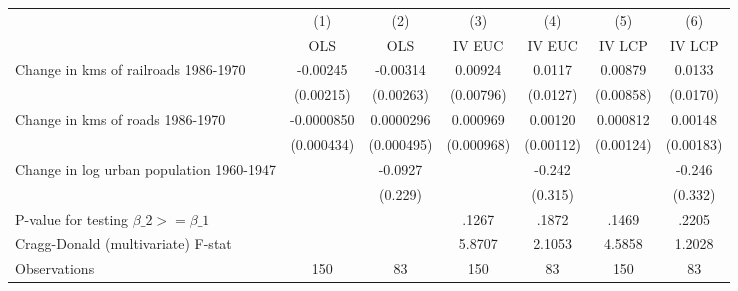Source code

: {
\def\sym#1{\ifmmode^{#1}\else\(^{#1}\)\fi}
\begin{tabular}{l*{6}{c}}
\hline\hline
                &\multicolumn{1}{c}{(1)}&\multicolumn{1}{c}{(2)}&\multicolumn{1}{c}{(3)}&\multicolumn{1}{c}{(4)}&\multicolumn{1}{c}{(5)}&\multicolumn{1}{c}{(6)}\\
                &\multicolumn{1}{c}{OLS}&\multicolumn{1}{c}{OLS}&\multicolumn{1}{c}{IV EUC}&\multicolumn{1}{c}{IV EUC}&\multicolumn{1}{c}{IV LCP}&\multicolumn{1}{c}{IV LCP}\\
\hline
Change in kms of railroads 1986-1970& -0.00245         & -0.00314         &  0.00924         &   0.0117         &  0.00879         &   0.0133         \\
                &(0.00215)         &(0.00263)         &(0.00796)         & (0.0127)         &(0.00858)         & (0.0170)         \\
[1em]
Change in kms of roads 1986-1970&-0.0000850         &0.0000296         & 0.000969         &  0.00120         & 0.000812         &  0.00148         \\
                &(0.000434)         &(0.000495)         &(0.000968)         &(0.00112)         &(0.00124)         &(0.00183)         \\
[1em]
Change in log urban population 1960-1947&                  &  -0.0927         &                  &   -0.242         &                  &   -0.246         \\
                &                  &  (0.229)         &                  &  (0.315)         &                  &  (0.332)         \\
\hline
P-value for testing $\beta\_{2} >= \beta\_{1}$&                  &                  &    .1267         &    .1872         &    .1469         &    .2205         \\
Cragg-Donald (multivariate) F-stat&                  &                  &   5.8707         &   2.1053         &   4.5858         &   1.2028         \\
Observations    &      150         &       83         &      150         &       83         &      150         &       83         \\
\hline\hline
\end{tabular}
}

■ **PROBLEM**
Working through the entries above, copy every line in which "multicolumn" is found.

■ **ANSWER TO THIS TASK**
                &\multicolumn{1}{c}{(1)}&\multicolumn{1}{c}{(2)}&\multicolumn{1}{c}{(3)}&\multicolumn{1}{c}{(4)}&\multicolumn{1}{c}{(5)}&\multicolumn{1}{c}{(6)}\\
                &\multicolumn{1}{c}{OLS}&\multicolumn{1}{c}{OLS}&\multicolumn{1}{c}{IV EUC}&\multicolumn{1}{c}{IV EUC}&\multicolumn{1}{c}{IV LCP}&\multicolumn{1}{c}{IV LCP}\\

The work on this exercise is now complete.